D’ailleurs, les marges des OVV ne sont pas extravagantes, se situant aux alentours de 30 % pour les marges brutes, et 17-18 % en net. « Elles sont modestes par rapport aux autres commerces », commente Jean-Pierre Osenat, commissaire-priseur à Fontainebleau. En 2013, les marges nettes sur commissions sont passées chez Sotheby’s de 16,3 % à 15,9 %, une baisse due « principalement à la compétition entre les opérateurs qui imposent de partager les frais acheteurs avec les vendeurs », explique la maison de ventes dans son rapport annuel de 2013.
Pour Me Jean-Jacques Mathias, qui exerce à Paris, « il faudrait une répartition plus équitable afin que les frais soient supportés par les deux parties ». Un confrère renchérit : « Si nous n’étions pas dans un marché concurrentiel, je ferais 12 % de chaque côté.

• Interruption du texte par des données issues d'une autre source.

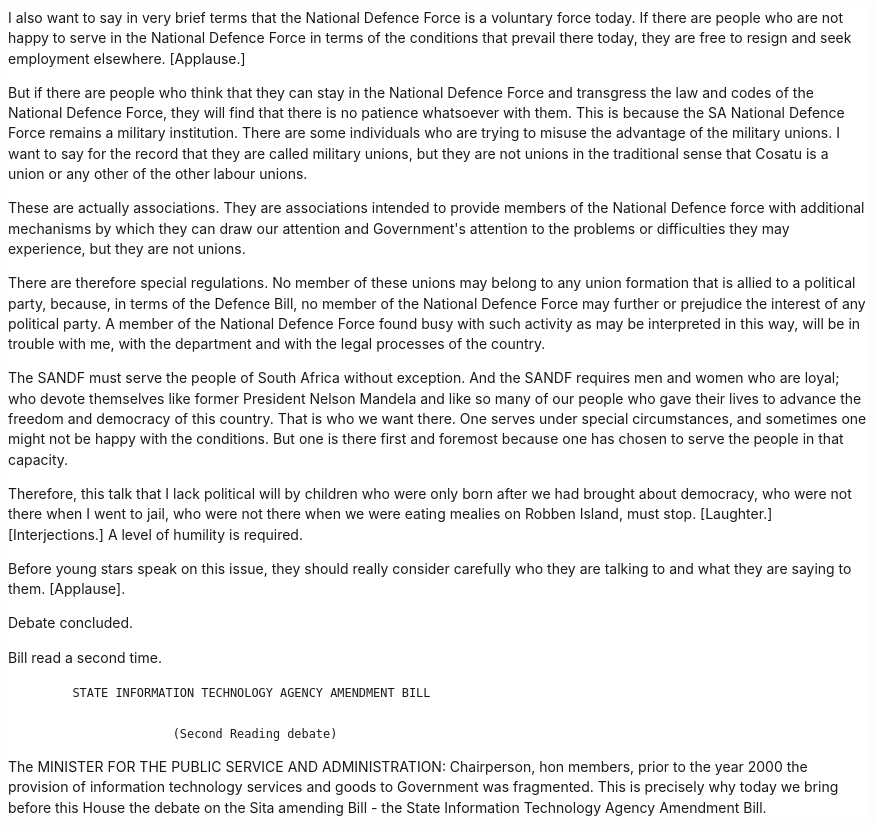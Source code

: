 I also want to say in very brief terms that the National Defence Force is  a
voluntary force today. If there are people who are not  happy  to  serve  in
the National Defence Force in terms of the  conditions  that  prevail  there
today, they are free to resign and seek employment elsewhere. [Applause.]

But if there are people who  think  that  they  can  stay  in  the  National
Defence Force and transgress the law  and  codes  of  the  National  Defence
Force, they will find that there is no patience whatsoever with  them.  This
is because the SA National Defence Force  remains  a  military  institution.
There are some individuals who are trying to misuse  the  advantage  of  the
military unions. I want to say for the record that they are called  military
unions, but they are not unions in the traditional sense that  Cosatu  is  a
union or any other of the other labour unions.

These are actually associations. They are associations intended  to  provide
members of the National Defence force with additional  mechanisms  by  which
they can draw our attention and Government's attention to  the  problems  or
difficulties they may experience, but they are not unions.

There are therefore special regulations.  No  member  of  these  unions  may
belong to any union formation that is allied to a political party,  because,
in terms of the Defence Bill, no member of the National  Defence  Force  may
further or prejudice the interest of any political party. A  member  of  the
National Defence Force found busy with such activity as may  be  interpreted
in this way, will be in trouble with me, with the department  and  with  the
legal processes of the country.

The SANDF must serve the people of South Africa without exception.  And  the
SANDF requires men and women who  are  loyal;  who  devote  themselves  like
former President Nelson Mandela and like so many  of  our  people  who  gave
their lives to advance the freedom and democracy of this  country.  That  is
who we want there. One serves under  special  circumstances,  and  sometimes
one might not be happy with the conditions.  But  one  is  there  first  and
foremost because one has chosen to serve the people in that capacity.

Therefore, this talk that I lack political will by children  who  were  only
born after we had brought about democracy, who were not there  when  I  went
to jail, who were not there when we were eating mealies  on  Robben  Island,
must stop. [Laughter.] [Interjections.] A level of humility is required.

Before young  stars  speak  on  this  issue,  they  should  really  consider
carefully who they are  talking  to  and  what  they  are  saying  to  them.
[Applause].

Debate concluded.

Bill read a second time.

             STATE INFORMATION TECHNOLOGY AGENCY AMENDMENT BILL

                           (Second Reading debate)

The MINISTER FOR THE PUBLIC SERVICE  AND  ADMINISTRATION:  Chairperson,  hon
members, prior to the year 2000  the  provision  of  information  technology
services and goods to Government  was  fragmented.  This  is  precisely  why
today we bring before this House the debate on the Sita amending Bill -  the
State Information Technology Agency Amendment Bill.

Mais à l’heure actuelle, si je réduis mes frais acheteurs à 15 %, je perds de l’argent. » Au final, plus les frais acheteurs sont élevés, plus l’acquéreur, très au fait du marché, modulera son offre et ce, au détriment du prix de vente. « Si le vendeur prenait conscience de cela, peut-être accepterait-il de supporter plus de charges ! », commente un spécialiste du marché. Pour maintenir leur chiffres d’affaires, les maisons de ventes seront peut-être contraintes de faire machine arrière. Christie’s ne vient-elle pas de revoir à la hausse ( 2 %) sa commission vendeur lorsque l’estimation haute est atteinte ou dépassée ?
(1) comme tous les pourcentages indiqués dans le texte.
(2) pour Bonhams ou Phillips, les barèmes sont internationaux.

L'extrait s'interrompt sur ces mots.